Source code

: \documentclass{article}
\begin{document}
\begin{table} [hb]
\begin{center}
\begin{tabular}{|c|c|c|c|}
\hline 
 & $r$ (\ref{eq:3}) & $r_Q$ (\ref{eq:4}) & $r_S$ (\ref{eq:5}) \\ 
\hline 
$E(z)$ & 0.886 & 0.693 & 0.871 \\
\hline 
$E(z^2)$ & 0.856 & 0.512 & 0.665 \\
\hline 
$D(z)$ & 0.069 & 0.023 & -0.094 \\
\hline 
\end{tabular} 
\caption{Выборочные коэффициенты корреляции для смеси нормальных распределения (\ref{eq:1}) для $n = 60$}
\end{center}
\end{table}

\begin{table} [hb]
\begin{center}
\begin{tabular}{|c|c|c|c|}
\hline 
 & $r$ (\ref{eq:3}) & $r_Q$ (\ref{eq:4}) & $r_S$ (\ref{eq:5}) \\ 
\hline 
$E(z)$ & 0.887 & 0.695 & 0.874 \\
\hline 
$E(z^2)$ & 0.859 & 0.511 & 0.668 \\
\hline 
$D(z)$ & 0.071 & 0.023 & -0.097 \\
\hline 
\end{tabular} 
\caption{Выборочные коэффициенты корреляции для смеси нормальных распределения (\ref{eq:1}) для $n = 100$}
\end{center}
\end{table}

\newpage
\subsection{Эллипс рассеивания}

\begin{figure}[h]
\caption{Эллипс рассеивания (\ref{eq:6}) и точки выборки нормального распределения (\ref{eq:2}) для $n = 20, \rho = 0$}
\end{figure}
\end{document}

════════════════

▶ _Exercise instructions_
State the number of lines above that include the word "смеси", and write nothing besides that number.

▶ _Reply to the exercise_
2